## Problem requirements
Only the lines from the one containing "0% similar despite different names*" to the end of the data are wanted; print them exactly as they appear.

Entries taken from a collection
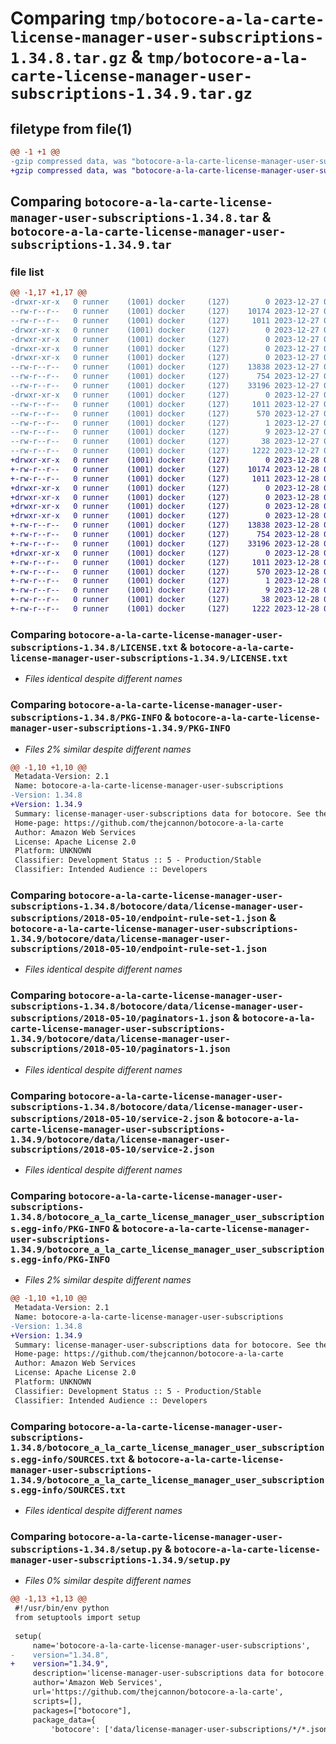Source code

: # Comparing `tmp/botocore-a-la-carte-license-manager-user-subscriptions-1.34.8.tar.gz` & `tmp/botocore-a-la-carte-license-manager-user-subscriptions-1.34.9.tar.gz`

## filetype from file(1)

```diff
@@ -1 +1 @@
-gzip compressed data, was "botocore-a-la-carte-license-manager-user-subscriptions-1.34.8.tar", last modified: Wed Dec 27 01:06:52 2023, max compression
+gzip compressed data, was "botocore-a-la-carte-license-manager-user-subscriptions-1.34.9.tar", last modified: Thu Dec 28 01:06:54 2023, max compression
```

## Comparing `botocore-a-la-carte-license-manager-user-subscriptions-1.34.8.tar` & `botocore-a-la-carte-license-manager-user-subscriptions-1.34.9.tar`

### file list

```diff
@@ -1,17 +1,17 @@
-drwxr-xr-x   0 runner    (1001) docker     (127)        0 2023-12-27 01:06:52.947343 botocore-a-la-carte-license-manager-user-subscriptions-1.34.8/
--rw-r--r--   0 runner    (1001) docker     (127)    10174 2023-12-27 01:06:52.000000 botocore-a-la-carte-license-manager-user-subscriptions-1.34.8/LICENSE.txt
--rw-r--r--   0 runner    (1001) docker     (127)     1011 2023-12-27 01:06:52.947343 botocore-a-la-carte-license-manager-user-subscriptions-1.34.8/PKG-INFO
-drwxr-xr-x   0 runner    (1001) docker     (127)        0 2023-12-27 01:06:52.943343 botocore-a-la-carte-license-manager-user-subscriptions-1.34.8/botocore/
-drwxr-xr-x   0 runner    (1001) docker     (127)        0 2023-12-27 01:06:52.943343 botocore-a-la-carte-license-manager-user-subscriptions-1.34.8/botocore/data/
-drwxr-xr-x   0 runner    (1001) docker     (127)        0 2023-12-27 01:06:52.943343 botocore-a-la-carte-license-manager-user-subscriptions-1.34.8/botocore/data/license-manager-user-subscriptions/
-drwxr-xr-x   0 runner    (1001) docker     (127)        0 2023-12-27 01:06:52.947343 botocore-a-la-carte-license-manager-user-subscriptions-1.34.8/botocore/data/license-manager-user-subscriptions/2018-05-10/
--rw-r--r--   0 runner    (1001) docker     (127)    13838 2023-12-27 01:06:29.000000 botocore-a-la-carte-license-manager-user-subscriptions-1.34.8/botocore/data/license-manager-user-subscriptions/2018-05-10/endpoint-rule-set-1.json
--rw-r--r--   0 runner    (1001) docker     (127)      754 2023-12-27 01:06:29.000000 botocore-a-la-carte-license-manager-user-subscriptions-1.34.8/botocore/data/license-manager-user-subscriptions/2018-05-10/paginators-1.json
--rw-r--r--   0 runner    (1001) docker     (127)    33196 2023-12-27 01:06:29.000000 botocore-a-la-carte-license-manager-user-subscriptions-1.34.8/botocore/data/license-manager-user-subscriptions/2018-05-10/service-2.json
-drwxr-xr-x   0 runner    (1001) docker     (127)        0 2023-12-27 01:06:52.947343 botocore-a-la-carte-license-manager-user-subscriptions-1.34.8/botocore_a_la_carte_license_manager_user_subscriptions.egg-info/
--rw-r--r--   0 runner    (1001) docker     (127)     1011 2023-12-27 01:06:52.000000 botocore-a-la-carte-license-manager-user-subscriptions-1.34.8/botocore_a_la_carte_license_manager_user_subscriptions.egg-info/PKG-INFO
--rw-r--r--   0 runner    (1001) docker     (127)      570 2023-12-27 01:06:52.000000 botocore-a-la-carte-license-manager-user-subscriptions-1.34.8/botocore_a_la_carte_license_manager_user_subscriptions.egg-info/SOURCES.txt
--rw-r--r--   0 runner    (1001) docker     (127)        1 2023-12-27 01:06:52.000000 botocore-a-la-carte-license-manager-user-subscriptions-1.34.8/botocore_a_la_carte_license_manager_user_subscriptions.egg-info/dependency_links.txt
--rw-r--r--   0 runner    (1001) docker     (127)        9 2023-12-27 01:06:52.000000 botocore-a-la-carte-license-manager-user-subscriptions-1.34.8/botocore_a_la_carte_license_manager_user_subscriptions.egg-info/top_level.txt
--rw-r--r--   0 runner    (1001) docker     (127)       38 2023-12-27 01:06:52.947343 botocore-a-la-carte-license-manager-user-subscriptions-1.34.8/setup.cfg
--rw-r--r--   0 runner    (1001) docker     (127)     1222 2023-12-27 01:06:52.000000 botocore-a-la-carte-license-manager-user-subscriptions-1.34.8/setup.py
+drwxr-xr-x   0 runner    (1001) docker     (127)        0 2023-12-28 01:06:54.534379 botocore-a-la-carte-license-manager-user-subscriptions-1.34.9/
+-rw-r--r--   0 runner    (1001) docker     (127)    10174 2023-12-28 01:06:54.000000 botocore-a-la-carte-license-manager-user-subscriptions-1.34.9/LICENSE.txt
+-rw-r--r--   0 runner    (1001) docker     (127)     1011 2023-12-28 01:06:54.534379 botocore-a-la-carte-license-manager-user-subscriptions-1.34.9/PKG-INFO
+drwxr-xr-x   0 runner    (1001) docker     (127)        0 2023-12-28 01:06:54.534379 botocore-a-la-carte-license-manager-user-subscriptions-1.34.9/botocore/
+drwxr-xr-x   0 runner    (1001) docker     (127)        0 2023-12-28 01:06:54.534379 botocore-a-la-carte-license-manager-user-subscriptions-1.34.9/botocore/data/
+drwxr-xr-x   0 runner    (1001) docker     (127)        0 2023-12-28 01:06:54.534379 botocore-a-la-carte-license-manager-user-subscriptions-1.34.9/botocore/data/license-manager-user-subscriptions/
+drwxr-xr-x   0 runner    (1001) docker     (127)        0 2023-12-28 01:06:54.534379 botocore-a-la-carte-license-manager-user-subscriptions-1.34.9/botocore/data/license-manager-user-subscriptions/2018-05-10/
+-rw-r--r--   0 runner    (1001) docker     (127)    13838 2023-12-28 01:06:26.000000 botocore-a-la-carte-license-manager-user-subscriptions-1.34.9/botocore/data/license-manager-user-subscriptions/2018-05-10/endpoint-rule-set-1.json
+-rw-r--r--   0 runner    (1001) docker     (127)      754 2023-12-28 01:06:26.000000 botocore-a-la-carte-license-manager-user-subscriptions-1.34.9/botocore/data/license-manager-user-subscriptions/2018-05-10/paginators-1.json
+-rw-r--r--   0 runner    (1001) docker     (127)    33196 2023-12-28 01:06:26.000000 botocore-a-la-carte-license-manager-user-subscriptions-1.34.9/botocore/data/license-manager-user-subscriptions/2018-05-10/service-2.json
+drwxr-xr-x   0 runner    (1001) docker     (127)        0 2023-12-28 01:06:54.534379 botocore-a-la-carte-license-manager-user-subscriptions-1.34.9/botocore_a_la_carte_license_manager_user_subscriptions.egg-info/
+-rw-r--r--   0 runner    (1001) docker     (127)     1011 2023-12-28 01:06:54.000000 botocore-a-la-carte-license-manager-user-subscriptions-1.34.9/botocore_a_la_carte_license_manager_user_subscriptions.egg-info/PKG-INFO
+-rw-r--r--   0 runner    (1001) docker     (127)      570 2023-12-28 01:06:54.000000 botocore-a-la-carte-license-manager-user-subscriptions-1.34.9/botocore_a_la_carte_license_manager_user_subscriptions.egg-info/SOURCES.txt
+-rw-r--r--   0 runner    (1001) docker     (127)        1 2023-12-28 01:06:54.000000 botocore-a-la-carte-license-manager-user-subscriptions-1.34.9/botocore_a_la_carte_license_manager_user_subscriptions.egg-info/dependency_links.txt
+-rw-r--r--   0 runner    (1001) docker     (127)        9 2023-12-28 01:06:54.000000 botocore-a-la-carte-license-manager-user-subscriptions-1.34.9/botocore_a_la_carte_license_manager_user_subscriptions.egg-info/top_level.txt
+-rw-r--r--   0 runner    (1001) docker     (127)       38 2023-12-28 01:06:54.534379 botocore-a-la-carte-license-manager-user-subscriptions-1.34.9/setup.cfg
+-rw-r--r--   0 runner    (1001) docker     (127)     1222 2023-12-28 01:06:54.000000 botocore-a-la-carte-license-manager-user-subscriptions-1.34.9/setup.py
```

### Comparing `botocore-a-la-carte-license-manager-user-subscriptions-1.34.8/LICENSE.txt` & `botocore-a-la-carte-license-manager-user-subscriptions-1.34.9/LICENSE.txt`

 * *Files identical despite different names*

### Comparing `botocore-a-la-carte-license-manager-user-subscriptions-1.34.8/PKG-INFO` & `botocore-a-la-carte-license-manager-user-subscriptions-1.34.9/PKG-INFO`

 * *Files 2% similar despite different names*

```diff
@@ -1,10 +1,10 @@
 Metadata-Version: 2.1
 Name: botocore-a-la-carte-license-manager-user-subscriptions
-Version: 1.34.8
+Version: 1.34.9
 Summary: license-manager-user-subscriptions data for botocore. See the `botocore-a-la-carte` package for more info.
 Home-page: https://github.com/thejcannon/botocore-a-la-carte
 Author: Amazon Web Services
 License: Apache License 2.0
 Platform: UNKNOWN
 Classifier: Development Status :: 5 - Production/Stable
 Classifier: Intended Audience :: Developers
```

### Comparing `botocore-a-la-carte-license-manager-user-subscriptions-1.34.8/botocore/data/license-manager-user-subscriptions/2018-05-10/endpoint-rule-set-1.json` & `botocore-a-la-carte-license-manager-user-subscriptions-1.34.9/botocore/data/license-manager-user-subscriptions/2018-05-10/endpoint-rule-set-1.json`

 * *Files identical despite different names*

### Comparing `botocore-a-la-carte-license-manager-user-subscriptions-1.34.8/botocore/data/license-manager-user-subscriptions/2018-05-10/paginators-1.json` & `botocore-a-la-carte-license-manager-user-subscriptions-1.34.9/botocore/data/license-manager-user-subscriptions/2018-05-10/paginators-1.json`

 * *Files identical despite different names*

### Comparing `botocore-a-la-carte-license-manager-user-subscriptions-1.34.8/botocore/data/license-manager-user-subscriptions/2018-05-10/service-2.json` & `botocore-a-la-carte-license-manager-user-subscriptions-1.34.9/botocore/data/license-manager-user-subscriptions/2018-05-10/service-2.json`

 * *Files identical despite different names*

### Comparing `botocore-a-la-carte-license-manager-user-subscriptions-1.34.8/botocore_a_la_carte_license_manager_user_subscriptions.egg-info/PKG-INFO` & `botocore-a-la-carte-license-manager-user-subscriptions-1.34.9/botocore_a_la_carte_license_manager_user_subscriptions.egg-info/PKG-INFO`

 * *Files 2% similar despite different names*

```diff
@@ -1,10 +1,10 @@
 Metadata-Version: 2.1
 Name: botocore-a-la-carte-license-manager-user-subscriptions
-Version: 1.34.8
+Version: 1.34.9
 Summary: license-manager-user-subscriptions data for botocore. See the `botocore-a-la-carte` package for more info.
 Home-page: https://github.com/thejcannon/botocore-a-la-carte
 Author: Amazon Web Services
 License: Apache License 2.0
 Platform: UNKNOWN
 Classifier: Development Status :: 5 - Production/Stable
 Classifier: Intended Audience :: Developers
```

### Comparing `botocore-a-la-carte-license-manager-user-subscriptions-1.34.8/botocore_a_la_carte_license_manager_user_subscriptions.egg-info/SOURCES.txt` & `botocore-a-la-carte-license-manager-user-subscriptions-1.34.9/botocore_a_la_carte_license_manager_user_subscriptions.egg-info/SOURCES.txt`

 * *Files identical despite different names*

### Comparing `botocore-a-la-carte-license-manager-user-subscriptions-1.34.8/setup.py` & `botocore-a-la-carte-license-manager-user-subscriptions-1.34.9/setup.py`

 * *Files 0% similar despite different names*

```diff
@@ -1,13 +1,13 @@
 #!/usr/bin/env python
 from setuptools import setup
 
 setup(
     name='botocore-a-la-carte-license-manager-user-subscriptions',
-    version="1.34.8",
+    version="1.34.9",
     description='license-manager-user-subscriptions data for botocore. See the `botocore-a-la-carte` package for more info.',
     author='Amazon Web Services',
     url='https://github.com/thejcannon/botocore-a-la-carte',
     scripts=[],
     packages=["botocore"],
     package_data={
         'botocore': ['data/license-manager-user-subscriptions/*/*.json'],
```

## Task solution
 * *Files 0% similar despite different names*

```diff
@@ -1,13 +1,13 @@
 #!/usr/bin/env python
 from setuptools import setup
 
 setup(
     name='botocore-a-la-carte-license-manager-user-subscriptions',
-    version="1.34.8",
+    version="1.34.9",
     description='license-manager-user-subscriptions data for botocore. See the `botocore-a-la-carte` package for more info.',
     author='Amazon Web Services',
     url='https://github.com/thejcannon/botocore-a-la-carte',
     scripts=[],
     packages=["botocore"],
     package_data={
         'botocore': ['data/license-manager-user-subscriptions/*/*.json'],
```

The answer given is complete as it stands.